From One Mom to Another: Some Non Traditional Tips For Finding Your Next Opportunity

I was asked recently by a local Dallas Moms Web site, started by a former coworker and Mompreneur, to share some tips on the challenge of finding a new opportunity or returning to work after a hiatus. Really got me thinking. Here’s what I had to say to the members of Moms Out Loud:

You’ve probably read or heard advice about returning to work, including resume tips, dress tips and interviewing guidelines. As someone who left the traditional workforce to raise a child and pursue a personal dream of creating a business for others like me, ALUMRISE — I found that much of the advice, while practical and helpful, didn’t completely meet the mark.

The advice often assumed certain things about me and others like me:

We are completely confident about our decision to return to the workforce. Now we just need to find a ‘job’

The portrait of the mother I often speak to via my role at ALUMRISE needs to find meaningful work to fit her life stage, but is continually re-evaluating. Some days, she’s ready to conquer the world. Others, she’s dealing with a sick child and an upside down house, and a job hunt is the furthest item from her mind. The concept of a ‘job’ is a difficult one for many moms. They are looking for meaningful work and residual income. But traditional jobs can often be a square peg in a round hole for the at-home mother.

My Tips:

  • Turn this potential drawback of daily indecision or re-evaluation into an opportunity. Find job sites or solutions that showcase a variety of both permanent and flexible opportunities and ad-hoc opportunities like completing tasks or doing short term projects
  • Don’t wait for the perfect “job” – seek opportunities that fit your day, week, or month. And do it now! Often, these can turn into the perfect long term position
  • If you find you struggle with balance, look for flexible positions, even if you trade off some pay or promotion opportunity
  • And do look at the type of work that suits your new situation – for example, working with a start up, or a small business, or in retail. A traditional corporate position could be financially rewarding but create personal stress in scheduling and workload, so be honest with your own limitations before starting a search

We are self confident and able to articulate our skills. We are thick skinned at parties and in social gatherings when eyes glaze over as we describe our former work and current job needs

What I’ve observed is that even the most self-confident mothers experience mood swings, self-recrimination and doubt, when they consider a return to the workforce. They react to the lack of interest or reinforcement and support from others, and take it to heart. Many retract and decide “work is not for them,” even though they are smart, intelligent, and strong contributors. It’s a self defense mechanism. So even while paying lip service to a job hunt, such a mother may be damaging her own chances by giving mixed messages about the consistency and belief in her own abilities to succeed in a job or a part time position.

My tips:

  • Find someone who is a personal fan and supports your intelligence and desire to find meaningful work. Look to them for advice and counsel. Don’t expect support from those who don’t know you and your strong experiences and ability to contribute
  • Keep your hunt targeted and close and do use online vehicles that can help promote you beyond your own social circle — members of your own circle may subconsciously only see you via the lens of mother or wife or daughter in law. Use sites especially those created for informal workforce members, like a Moms group, a flexible gigs site or a site like ALUMRISE designed for the non traditional workforce
  • It’s not easy to banish self-doubt but the greatest danger is to let good opportunities pass you by, by talking down your abilities or abilities when you do find someone interested in working with you. Be specific and factual about your goals, and ability to contribute. Don’t be apologetic!

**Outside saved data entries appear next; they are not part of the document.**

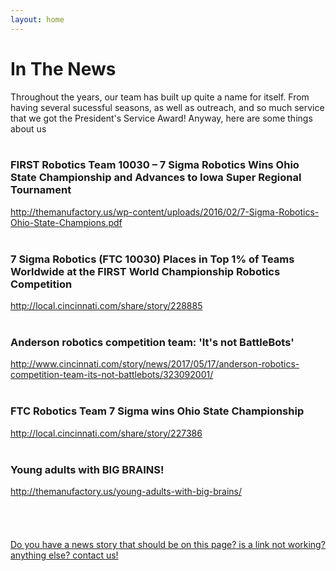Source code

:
 ```yaml
---
layout: home
---
```

<div class="logo-box">
	<h1>In The News</h1>
</div>
<div class="information">
	Throughout the years, our team has built up quite a name for itself. From having several sucessful seasons, as well as outreach, and so much service that we got the President's Service Award! Anyway, here are some things about us
	<br>
	<br>
<div class="event"><h3>FIRST Robotics Team 10030 – 7 Sigma Robotics Wins Ohio State Championship and Advances to Iowa Super Regional Tournament </h3>
<a href="http://themanufactory.us/wp-content/uploads/2016/02/7-Sigma-Robotics-Ohio-State-Champions.pdf" target="_blank">http://themanufactory.us/wp-content/uploads/2016/02/7-Sigma-Robotics-Ohio-State-Champions.pdf</a> </div>

<br>

<div class="event"><h3>7 Sigma Robotics (FTC 10030) Places in Top 1% of Teams Worldwide at the FIRST World Championship Robotics Competition </h3>
<a href="http://local.cincinnati.com/share/story/228885" target="_blank">http://local.cincinnati.com/share/story/228885</a> </div>

<br>

<div class="event"><h3>Anderson robotics competition team: 'It's not BattleBots' </h3>
<a href="http://www.cincinnati.com/story/news/2017/05/17/anderson-robotics-competition-team-its-not-battlebots/323092001/" target="_blank">http://www.cincinnati.com/story/news/2017/05/17/anderson-robotics-competition-team-its-not-battlebots/323092001/</a> </div>


<br>


<div class="event"><h3>FTC Robotics Team 7 Sigma wins Ohio State Championship</h3>
<a href="http://local.cincinnati.com/share/story/227386" target="_blank">http://local.cincinnati.com/share/story/227386</a> </div>

<br>

<div class="event"><h3>Young adults with BIG BRAINS! </h3>
<a href="http://themanufactory.us/young-adults-with-big-brains/" target="_blank">http://themanufactory.us/young-adults-with-big-brains/</a> </div>
<br>
 
 <br>

<br>
	<br>
	<A HREF="mailto:7sigmarobotics@gmail.com?&Subject=7%20sigma%20robotics%20Q%26A%20inquiry%20InTheNews">Do you have a news story that should be on this page? is a link not working? anything else? contact us!</A>
</div>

We have a life plan and are working on it. Motherhood is a detour or hiatus but not the final goal

Most mothers drastically alter their perception of parenting, only after they have a first child. For some, it happens with a second. Suddenly, parenting as a “detour” from real life, is replaced by a growing realization that parenting is as much the business of life, as a paid position. Employers may find it hard to hear this message – and many moms are stuck trying to deliver a message that they need a firm balance between parental responsibilities and paid employment.

My tips:

  • Talk about the positives of parenthood as qualities for an employer. These are qualities such as your perseverance, your patience, your ability to work hard, and your ability to juggle tasks on a minute-by-minute basis
  • Talk about your own desire for a flexible position and be willing to discuss how that could benefit an employer, for example in a pay trade-off
  • Be honest about the role of parenting in your life. You may be surprised that your candor impresses an employer. After all, they may be juggling the same issues as you. Honesty is an important way to establish the right rules of engagement, increasing chances of success for both sides

Starting or compleCEO, ALUMRISE, Inc. ting a job hunt is hard, especially when you are torn between competing priorities. But if you start by addressing some upfront, personal barriers, the battle can be won.

Happy hunting Moms!

Aassia Haq is a midcareer mom who left the traditional workforce to start ALUMRISE. She currently serves as CEO of the business. The photo was taken in her garden, in between a business meeting and an infant meltdown. Unfortunately, she hasn’t had time to take a better photo yet.